• _TASK DETAILS_
Every line from the beginning of the records below up to the one holding "- SecurityContextHolder" should be quoted exactly; leave out the rest.
◇ ◇ ◇ ◇
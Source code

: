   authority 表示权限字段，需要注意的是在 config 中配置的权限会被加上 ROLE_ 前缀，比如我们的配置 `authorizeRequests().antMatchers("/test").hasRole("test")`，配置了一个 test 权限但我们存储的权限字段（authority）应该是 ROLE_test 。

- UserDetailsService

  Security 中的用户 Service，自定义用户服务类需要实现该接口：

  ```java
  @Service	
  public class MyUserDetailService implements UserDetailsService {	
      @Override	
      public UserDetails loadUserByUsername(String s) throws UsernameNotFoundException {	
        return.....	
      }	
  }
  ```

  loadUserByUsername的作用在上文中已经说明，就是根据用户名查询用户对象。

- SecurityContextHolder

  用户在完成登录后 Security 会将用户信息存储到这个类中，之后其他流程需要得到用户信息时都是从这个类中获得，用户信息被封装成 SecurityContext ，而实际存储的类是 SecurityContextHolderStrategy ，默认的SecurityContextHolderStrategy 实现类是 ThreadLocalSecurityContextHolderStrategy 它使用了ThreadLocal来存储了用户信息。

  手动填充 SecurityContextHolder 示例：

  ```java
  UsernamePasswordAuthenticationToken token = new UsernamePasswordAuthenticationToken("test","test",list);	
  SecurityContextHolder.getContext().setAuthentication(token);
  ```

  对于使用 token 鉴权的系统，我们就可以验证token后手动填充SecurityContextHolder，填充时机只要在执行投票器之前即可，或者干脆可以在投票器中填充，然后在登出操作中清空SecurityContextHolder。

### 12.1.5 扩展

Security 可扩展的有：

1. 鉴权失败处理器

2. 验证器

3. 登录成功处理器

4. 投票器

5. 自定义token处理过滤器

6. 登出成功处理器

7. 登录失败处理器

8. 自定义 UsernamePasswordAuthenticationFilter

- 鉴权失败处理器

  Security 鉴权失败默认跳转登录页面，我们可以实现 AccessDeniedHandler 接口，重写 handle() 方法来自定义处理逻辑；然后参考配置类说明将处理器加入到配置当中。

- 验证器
◇ ◇ ◇ ◇
• _ANSWER TO THIS EXERCISE_
Source code

:   authority 表示权限字段，需要注意的是在 config 中配置的权限会被加上 ROLE_ 前缀，比如我们的配置 `authorizeRequests().antMatchers("/test").hasRole("test")`，配置了一个 test 权限但我们存储的权限字段（authority）应该是 ROLE_test 。

- UserDetailsService

  Security 中的用户 Service，自定义用户服务类需要实现该接口：

  ```java
  @Service	
  public class MyUserDetailService implements UserDetailsService {	
      @Override	
      public UserDetails loadUserByUsername(String s) throws UsernameNotFoundException {	
        return.....	
      }	
  }
  ```

  loadUserByUsername的作用在上文中已经说明，就是根据用户名查询用户对象。

- SecurityContextHolder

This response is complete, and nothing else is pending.